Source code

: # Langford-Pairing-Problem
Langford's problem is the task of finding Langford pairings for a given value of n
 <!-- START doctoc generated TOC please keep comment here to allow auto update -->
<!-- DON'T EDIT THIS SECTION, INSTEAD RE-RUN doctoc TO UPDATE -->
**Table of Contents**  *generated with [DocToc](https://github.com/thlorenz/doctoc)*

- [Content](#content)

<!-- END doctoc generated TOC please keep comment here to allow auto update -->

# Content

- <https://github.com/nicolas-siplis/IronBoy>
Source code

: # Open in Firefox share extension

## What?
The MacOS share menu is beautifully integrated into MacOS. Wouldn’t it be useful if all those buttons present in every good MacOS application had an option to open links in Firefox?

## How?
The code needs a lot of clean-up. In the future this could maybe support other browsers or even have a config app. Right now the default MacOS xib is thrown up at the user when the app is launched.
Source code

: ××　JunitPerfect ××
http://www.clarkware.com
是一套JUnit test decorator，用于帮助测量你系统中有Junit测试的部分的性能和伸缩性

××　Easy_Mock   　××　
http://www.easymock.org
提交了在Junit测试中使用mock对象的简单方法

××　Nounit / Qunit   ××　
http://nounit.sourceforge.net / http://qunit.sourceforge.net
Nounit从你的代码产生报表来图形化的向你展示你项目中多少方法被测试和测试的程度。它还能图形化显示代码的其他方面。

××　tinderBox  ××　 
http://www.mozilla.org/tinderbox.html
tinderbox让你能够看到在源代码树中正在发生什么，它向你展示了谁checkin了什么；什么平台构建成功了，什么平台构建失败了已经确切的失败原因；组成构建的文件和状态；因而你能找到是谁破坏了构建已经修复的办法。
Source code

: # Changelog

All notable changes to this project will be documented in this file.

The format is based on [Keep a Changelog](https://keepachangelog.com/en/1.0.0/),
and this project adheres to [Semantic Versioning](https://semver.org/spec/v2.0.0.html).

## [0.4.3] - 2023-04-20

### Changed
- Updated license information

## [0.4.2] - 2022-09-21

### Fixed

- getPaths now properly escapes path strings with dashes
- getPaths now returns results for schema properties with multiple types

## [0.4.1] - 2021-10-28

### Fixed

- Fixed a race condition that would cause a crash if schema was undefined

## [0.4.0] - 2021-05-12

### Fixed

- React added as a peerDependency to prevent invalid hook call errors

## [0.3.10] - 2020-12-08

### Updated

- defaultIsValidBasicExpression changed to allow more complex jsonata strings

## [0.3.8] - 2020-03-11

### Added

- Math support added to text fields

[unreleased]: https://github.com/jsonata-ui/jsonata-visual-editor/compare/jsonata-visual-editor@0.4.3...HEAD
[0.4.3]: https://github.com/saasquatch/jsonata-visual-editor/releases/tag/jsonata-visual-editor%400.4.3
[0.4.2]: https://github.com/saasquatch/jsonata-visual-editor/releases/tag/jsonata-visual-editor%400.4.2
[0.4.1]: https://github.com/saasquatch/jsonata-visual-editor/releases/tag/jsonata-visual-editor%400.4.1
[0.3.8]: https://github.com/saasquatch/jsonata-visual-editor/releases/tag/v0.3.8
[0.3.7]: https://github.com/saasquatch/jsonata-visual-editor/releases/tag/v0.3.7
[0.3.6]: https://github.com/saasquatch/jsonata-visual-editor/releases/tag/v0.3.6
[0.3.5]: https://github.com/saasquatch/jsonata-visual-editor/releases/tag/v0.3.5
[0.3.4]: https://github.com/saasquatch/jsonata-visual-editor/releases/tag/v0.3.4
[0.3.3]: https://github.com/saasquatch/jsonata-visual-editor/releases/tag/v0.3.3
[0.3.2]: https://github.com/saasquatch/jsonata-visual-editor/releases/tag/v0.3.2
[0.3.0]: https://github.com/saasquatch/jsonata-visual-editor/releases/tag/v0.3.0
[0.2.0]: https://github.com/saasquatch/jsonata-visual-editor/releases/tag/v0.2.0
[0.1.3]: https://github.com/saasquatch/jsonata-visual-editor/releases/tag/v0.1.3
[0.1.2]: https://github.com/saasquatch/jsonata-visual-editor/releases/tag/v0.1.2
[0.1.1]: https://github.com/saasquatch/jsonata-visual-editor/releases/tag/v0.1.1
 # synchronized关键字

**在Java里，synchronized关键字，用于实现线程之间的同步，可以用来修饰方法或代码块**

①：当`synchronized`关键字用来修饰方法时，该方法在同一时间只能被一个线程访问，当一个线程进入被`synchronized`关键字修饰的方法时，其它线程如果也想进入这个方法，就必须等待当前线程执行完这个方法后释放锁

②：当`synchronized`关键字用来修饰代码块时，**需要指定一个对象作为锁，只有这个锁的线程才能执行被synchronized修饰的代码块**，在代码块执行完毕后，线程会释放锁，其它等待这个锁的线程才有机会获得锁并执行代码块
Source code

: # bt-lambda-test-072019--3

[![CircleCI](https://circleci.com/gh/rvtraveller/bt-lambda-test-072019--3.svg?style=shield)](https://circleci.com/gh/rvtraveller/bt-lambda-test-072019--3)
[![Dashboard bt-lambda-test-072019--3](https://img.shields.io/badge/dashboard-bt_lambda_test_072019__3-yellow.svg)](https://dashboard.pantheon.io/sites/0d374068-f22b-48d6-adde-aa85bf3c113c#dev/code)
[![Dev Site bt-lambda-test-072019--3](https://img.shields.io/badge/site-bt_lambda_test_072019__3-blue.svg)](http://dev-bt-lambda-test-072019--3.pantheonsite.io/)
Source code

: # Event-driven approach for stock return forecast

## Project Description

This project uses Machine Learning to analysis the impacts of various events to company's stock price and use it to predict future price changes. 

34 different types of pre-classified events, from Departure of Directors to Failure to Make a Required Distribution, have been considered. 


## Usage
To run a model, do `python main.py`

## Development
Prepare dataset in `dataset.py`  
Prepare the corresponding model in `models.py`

+===+

#### Task goal:
All that is wanted is the stretch of lines above from the one containing "Nounit从你的代码产生报" through the one containing "All notable changes", duplicated exactly.

#### Solution:
Nounit从你的代码产生报表来图形化的向你展示你项目中多少方法被测试和测试的程度。它还能图形化显示代码的其他方面。

××　tinderBox  ××　 
http://www.mozilla.org/tinderbox.html
tinderbox让你能够看到在源代码树中正在发生什么，它向你展示了谁checkin了什么；什么平台构建成功了，什么平台构建失败了已经确切的失败原因；组成构建的文件和状态；因而你能找到是谁破坏了构建已经修复的办法。
Source code

: # Changelog

All notable changes to this project will be documented in this file.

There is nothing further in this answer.